Directions for this task: Search the records below for the string "open", and report each line that contains it.

(Supplied information begins)

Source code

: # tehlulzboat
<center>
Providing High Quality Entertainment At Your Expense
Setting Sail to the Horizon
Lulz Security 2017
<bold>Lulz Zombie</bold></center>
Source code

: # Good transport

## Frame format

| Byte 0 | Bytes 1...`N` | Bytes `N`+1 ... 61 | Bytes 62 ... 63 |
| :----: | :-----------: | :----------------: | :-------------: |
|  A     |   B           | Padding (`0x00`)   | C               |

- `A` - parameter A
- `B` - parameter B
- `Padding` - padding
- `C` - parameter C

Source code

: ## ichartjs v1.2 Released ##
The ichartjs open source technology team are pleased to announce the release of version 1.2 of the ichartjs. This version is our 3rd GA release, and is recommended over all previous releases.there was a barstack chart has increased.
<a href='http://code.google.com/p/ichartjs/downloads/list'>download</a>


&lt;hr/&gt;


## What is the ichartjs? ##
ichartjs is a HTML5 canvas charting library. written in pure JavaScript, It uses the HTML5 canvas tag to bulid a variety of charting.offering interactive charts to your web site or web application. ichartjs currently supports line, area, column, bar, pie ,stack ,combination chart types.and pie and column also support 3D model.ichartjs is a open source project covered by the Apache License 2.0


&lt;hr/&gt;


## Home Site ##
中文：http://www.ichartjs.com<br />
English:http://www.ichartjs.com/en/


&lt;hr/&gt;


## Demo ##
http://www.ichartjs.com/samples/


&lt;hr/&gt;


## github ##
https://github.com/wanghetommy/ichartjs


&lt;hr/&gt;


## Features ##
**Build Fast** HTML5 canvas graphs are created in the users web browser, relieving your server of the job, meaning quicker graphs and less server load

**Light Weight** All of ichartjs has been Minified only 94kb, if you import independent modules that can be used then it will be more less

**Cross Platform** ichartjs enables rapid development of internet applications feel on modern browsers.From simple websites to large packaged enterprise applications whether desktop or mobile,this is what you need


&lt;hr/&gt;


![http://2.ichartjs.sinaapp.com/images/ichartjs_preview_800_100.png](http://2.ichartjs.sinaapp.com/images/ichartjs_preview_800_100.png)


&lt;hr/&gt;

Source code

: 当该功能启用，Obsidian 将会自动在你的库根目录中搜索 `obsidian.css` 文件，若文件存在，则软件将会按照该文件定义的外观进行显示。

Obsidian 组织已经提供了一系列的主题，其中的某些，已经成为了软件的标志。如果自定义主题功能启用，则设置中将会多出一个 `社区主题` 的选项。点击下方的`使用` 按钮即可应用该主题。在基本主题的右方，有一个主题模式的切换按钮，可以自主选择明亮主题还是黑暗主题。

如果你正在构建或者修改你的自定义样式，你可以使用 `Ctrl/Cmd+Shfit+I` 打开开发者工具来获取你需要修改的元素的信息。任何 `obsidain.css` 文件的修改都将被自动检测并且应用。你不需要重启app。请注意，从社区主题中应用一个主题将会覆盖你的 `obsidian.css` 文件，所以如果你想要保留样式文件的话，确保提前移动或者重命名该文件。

(Supplied information ends)
(Supplied information begins)

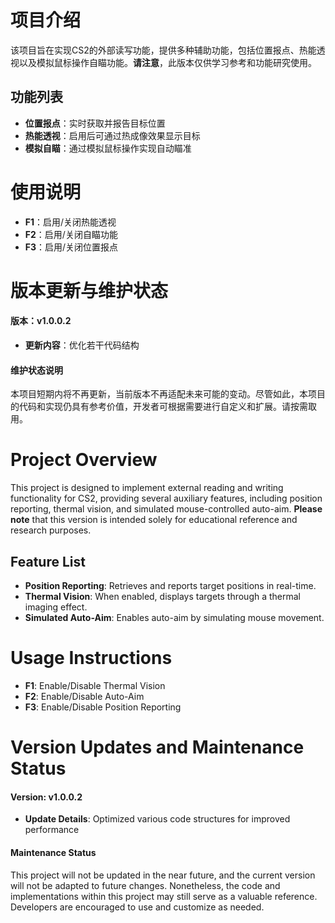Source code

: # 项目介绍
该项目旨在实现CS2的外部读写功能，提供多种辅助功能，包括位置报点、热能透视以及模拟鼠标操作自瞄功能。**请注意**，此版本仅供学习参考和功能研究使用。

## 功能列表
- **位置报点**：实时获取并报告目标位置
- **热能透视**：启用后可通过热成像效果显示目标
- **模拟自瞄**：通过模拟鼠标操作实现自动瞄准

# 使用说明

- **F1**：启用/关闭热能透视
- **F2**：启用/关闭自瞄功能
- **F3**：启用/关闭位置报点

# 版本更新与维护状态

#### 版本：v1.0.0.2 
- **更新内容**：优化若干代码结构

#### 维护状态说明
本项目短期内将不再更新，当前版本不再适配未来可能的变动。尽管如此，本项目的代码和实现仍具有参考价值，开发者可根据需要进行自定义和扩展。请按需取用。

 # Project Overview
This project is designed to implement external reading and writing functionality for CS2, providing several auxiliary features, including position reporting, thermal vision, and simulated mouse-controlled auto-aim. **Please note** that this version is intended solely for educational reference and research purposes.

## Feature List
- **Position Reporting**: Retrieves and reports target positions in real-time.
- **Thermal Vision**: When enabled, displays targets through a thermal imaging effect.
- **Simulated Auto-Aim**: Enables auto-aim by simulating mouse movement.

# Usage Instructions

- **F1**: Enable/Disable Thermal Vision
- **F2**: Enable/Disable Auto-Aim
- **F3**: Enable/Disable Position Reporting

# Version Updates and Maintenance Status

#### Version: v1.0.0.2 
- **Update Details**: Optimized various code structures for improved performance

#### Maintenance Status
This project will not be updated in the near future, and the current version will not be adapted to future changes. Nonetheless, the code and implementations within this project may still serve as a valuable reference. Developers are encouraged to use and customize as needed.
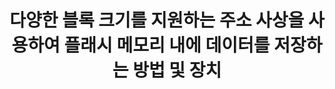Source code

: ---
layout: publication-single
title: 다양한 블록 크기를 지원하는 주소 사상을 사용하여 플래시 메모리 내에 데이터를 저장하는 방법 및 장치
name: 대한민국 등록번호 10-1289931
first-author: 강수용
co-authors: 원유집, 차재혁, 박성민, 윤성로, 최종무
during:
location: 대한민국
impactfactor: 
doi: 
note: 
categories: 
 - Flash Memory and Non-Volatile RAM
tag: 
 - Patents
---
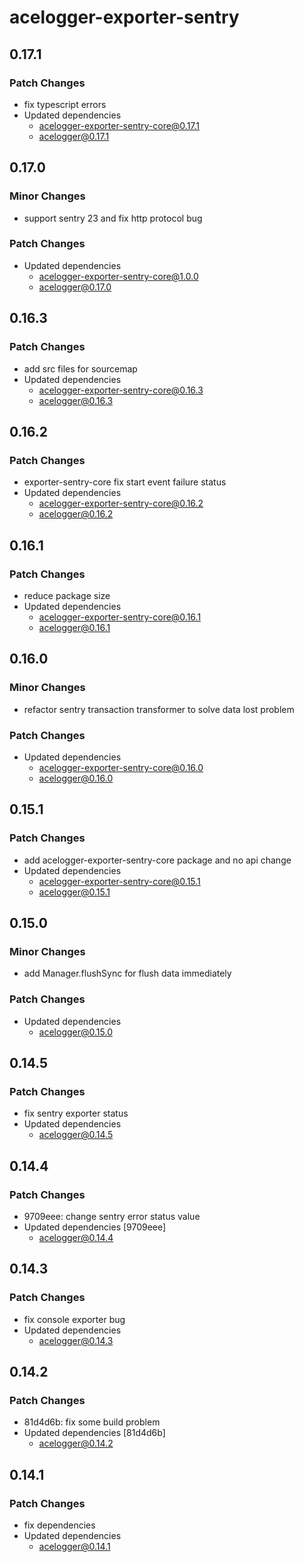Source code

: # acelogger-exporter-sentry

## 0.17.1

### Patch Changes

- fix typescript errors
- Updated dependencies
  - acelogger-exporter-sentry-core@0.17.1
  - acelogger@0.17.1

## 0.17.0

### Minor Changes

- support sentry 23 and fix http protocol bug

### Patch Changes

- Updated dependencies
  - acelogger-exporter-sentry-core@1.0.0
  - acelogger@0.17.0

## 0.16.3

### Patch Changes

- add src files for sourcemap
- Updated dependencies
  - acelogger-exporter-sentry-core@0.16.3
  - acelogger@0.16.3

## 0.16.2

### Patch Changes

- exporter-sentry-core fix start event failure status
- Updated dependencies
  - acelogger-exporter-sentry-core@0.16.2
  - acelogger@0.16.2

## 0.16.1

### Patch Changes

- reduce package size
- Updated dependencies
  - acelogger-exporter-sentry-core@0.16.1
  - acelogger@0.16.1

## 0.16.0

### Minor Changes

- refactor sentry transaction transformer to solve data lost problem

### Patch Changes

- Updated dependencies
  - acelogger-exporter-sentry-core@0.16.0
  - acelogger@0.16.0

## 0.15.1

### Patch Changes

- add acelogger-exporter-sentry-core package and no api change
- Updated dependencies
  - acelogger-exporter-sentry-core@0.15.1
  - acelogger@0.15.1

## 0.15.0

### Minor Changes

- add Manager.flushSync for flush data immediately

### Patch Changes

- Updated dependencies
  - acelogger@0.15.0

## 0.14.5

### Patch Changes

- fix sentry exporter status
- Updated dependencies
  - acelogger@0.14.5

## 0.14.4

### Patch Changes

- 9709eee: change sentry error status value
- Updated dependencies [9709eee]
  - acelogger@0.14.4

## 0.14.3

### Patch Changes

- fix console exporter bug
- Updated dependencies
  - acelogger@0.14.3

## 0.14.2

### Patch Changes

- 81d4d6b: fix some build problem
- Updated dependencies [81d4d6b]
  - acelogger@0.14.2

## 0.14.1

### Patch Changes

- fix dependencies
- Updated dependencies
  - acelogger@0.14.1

(Supplied information ends)

Response for this exercise:
The ichartjs open source technology team are pleased to announce the release of version 1.2 of the ichartjs. This version is our 3rd GA release, and is recommended over all previous releases.there was a barstack chart has increased.
ichartjs is a HTML5 canvas charting library. written in pure JavaScript, It uses the HTML5 canvas tag to bulid a variety of charting.offering interactive charts to your web site or web application. ichartjs currently supports line, area, column, bar, pie ,stack ,combination chart types.and pie and column also support 3D model.ichartjs is a open source project covered by the Apache License 2.0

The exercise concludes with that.